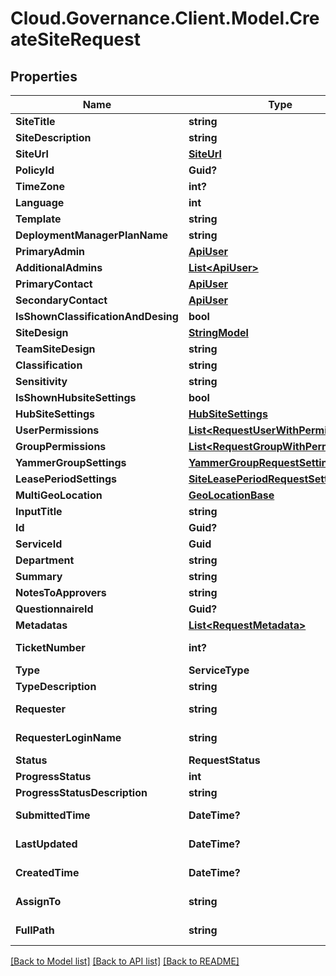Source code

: # Cloud.Governance.Client.Model.CreateSiteRequest
## Properties

Name | Type | Description | Notes
------------ | ------------- | ------------- | -------------
**SiteTitle** | **string** |  | [optional] 
**SiteDescription** | **string** |  | [optional] 
**SiteUrl** | [**SiteUrl**](SiteUrl.md) |  | [optional] 
**PolicyId** | **Guid?** |  | [optional] 
**TimeZone** | **int?** |  | [optional] 
**Language** | **int** |  | [optional] 
**Template** | **string** |  | [optional] 
**DeploymentManagerPlanName** | **string** |  | [optional] 
**PrimaryAdmin** | [**ApiUser**](ApiUser.md) |  | [optional] 
**AdditionalAdmins** | [**List&lt;ApiUser&gt;**](ApiUser.md) |  | [optional] 
**PrimaryContact** | [**ApiUser**](ApiUser.md) |  | [optional] 
**SecondaryContact** | [**ApiUser**](ApiUser.md) |  | [optional] 
**IsShownClassificationAndDesing** | **bool** |  | [optional] 
**SiteDesign** | [**StringModel**](StringModel.md) |  | [optional] 
**TeamSiteDesign** | **string** |  | [optional] 
**Classification** | **string** |  | [optional] 
**Sensitivity** | **string** |  | [optional] 
**IsShownHubsiteSettings** | **bool** |  | [optional] 
**HubSiteSettings** | [**HubSiteSettings**](HubSiteSettings.md) |  | [optional] 
**UserPermissions** | [**List&lt;RequestUserWithPermissions&gt;**](RequestUserWithPermissions.md) |  | [optional] 
**GroupPermissions** | [**List&lt;RequestGroupWithPermissions&gt;**](RequestGroupWithPermissions.md) |  | [optional] 
**YammerGroupSettings** | [**YammerGroupRequestSettings**](YammerGroupRequestSettings.md) |  | [optional] 
**LeasePeriodSettings** | [**SiteLeasePeriodRequestSettings**](SiteLeasePeriodRequestSettings.md) |  | [optional] 
**MultiGeoLocation** | [**GeoLocationBase**](GeoLocationBase.md) |  | [optional] 
**InputTitle** | **string** |  | [optional] 
**Id** | **Guid?** |  | [optional] 
**ServiceId** | **Guid** |  | [optional] 
**Department** | **string** |  | [optional] 
**Summary** | **string** |  | [optional] 
**NotesToApprovers** | **string** |  | [optional] 
**QuestionnaireId** | **Guid?** |  | [optional] 
**Metadatas** | [**List&lt;RequestMetadata&gt;**](RequestMetadata.md) |  | [optional] 
**TicketNumber** | **int?** |  | [optional] [readonly] 
**Type** | **ServiceType** |  | [optional] 
**TypeDescription** | **string** |  | [optional] 
**Requester** | **string** |  | [optional] [readonly] 
**RequesterLoginName** | **string** |  | [optional] [readonly] 
**Status** | **RequestStatus** |  | [optional] 
**ProgressStatus** | **int** |  | [optional] 
**ProgressStatusDescription** | **string** |  | [optional] 
**SubmittedTime** | **DateTime?** |  | [optional] [readonly] 
**LastUpdated** | **DateTime?** |  | [optional] [readonly] 
**CreatedTime** | **DateTime?** |  | [optional] [readonly] 
**AssignTo** | **string** |  | [optional] [readonly] 
**FullPath** | **string** |  | [optional] [readonly] 

[[Back to Model list]](../README.md#documentation-for-models) [[Back to API list]](../README.md#documentation-for-api-endpoints) [[Back to README]](../README.md)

::::

**Problem to solve:** With the pictures set aside, please write out all of the records above exactly.

**Result of the exercise:**
Source code

: # Cloud.Governance.Client.Model.CreateSiteRequest
## Properties

Name | Type | Description | Notes
------------ | ------------- | ------------- | -------------
**SiteTitle** | **string** |  | [optional] 
**SiteDescription** | **string** |  | [optional] 
**SiteUrl** | [**SiteUrl**](SiteUrl.md) |  | [optional] 
**PolicyId** | **Guid?** |  | [optional] 
**TimeZone** | **int?** |  | [optional] 
**Language** | **int** |  | [optional] 
**Template** | **string** |  | [optional] 
**DeploymentManagerPlanName** | **string** |  | [optional] 
**PrimaryAdmin** | [**ApiUser**](ApiUser.md) |  | [optional] 
**AdditionalAdmins** | [**List&lt;ApiUser&gt;**](ApiUser.md) |  | [optional] 
**PrimaryContact** | [**ApiUser**](ApiUser.md) |  | [optional] 
**SecondaryContact** | [**ApiUser**](ApiUser.md) |  | [optional] 
**IsShownClassificationAndDesing** | **bool** |  | [optional] 
**SiteDesign** | [**StringModel**](StringModel.md) |  | [optional] 
**TeamSiteDesign** | **string** |  | [optional] 
**Classification** | **string** |  | [optional] 
**Sensitivity** | **string** |  | [optional] 
**IsShownHubsiteSettings** | **bool** |  | [optional] 
**HubSiteSettings** | [**HubSiteSettings**](HubSiteSettings.md) |  | [optional] 
**UserPermissions** | [**List&lt;RequestUserWithPermissions&gt;**](RequestUserWithPermissions.md) |  | [optional] 
**GroupPermissions** | [**List&lt;RequestGroupWithPermissions&gt;**](RequestGroupWithPermissions.md) |  | [optional] 
**YammerGroupSettings** | [**YammerGroupRequestSettings**](YammerGroupRequestSettings.md) |  | [optional] 
**LeasePeriodSettings** | [**SiteLeasePeriodRequestSettings**](SiteLeasePeriodRequestSettings.md) |  | [optional] 
**MultiGeoLocation** | [**GeoLocationBase**](GeoLocationBase.md) |  | [optional] 
**InputTitle** | **string** |  | [optional] 
**Id** | **Guid?** |  | [optional] 
**ServiceId** | **Guid** |  | [optional] 
**Department** | **string** |  | [optional] 
**Summary** | **string** |  | [optional] 
**NotesToApprovers** | **string** |  | [optional] 
**QuestionnaireId** | **Guid?** |  | [optional] 
**Metadatas** | [**List&lt;RequestMetadata&gt;**](RequestMetadata.md) |  | [optional] 
**TicketNumber** | **int?** |  | [optional] [readonly] 
**Type** | **ServiceType** |  | [optional] 
**TypeDescription** | **string** |  | [optional] 
**Requester** | **string** |  | [optional] [readonly] 
**RequesterLoginName** | **string** |  | [optional] [readonly] 
**Status** | **RequestStatus** |  | [optional] 
**ProgressStatus** | **int** |  | [optional] 
**ProgressStatusDescription** | **string** |  | [optional] 
**SubmittedTime** | **DateTime?** |  | [optional] [readonly] 
**LastUpdated** | **DateTime?** |  | [optional] [readonly] 
**CreatedTime** | **DateTime?** |  | [optional] [readonly] 
**AssignTo** | **string** |  | [optional] [readonly] 
**FullPath** | **string** |  | [optional] [readonly] 

[[Back to Model list]](../README.md#documentation-for-models) [[Back to API list]](../README.md#documentation-for-api-endpoints) [[Back to README]](../README.md)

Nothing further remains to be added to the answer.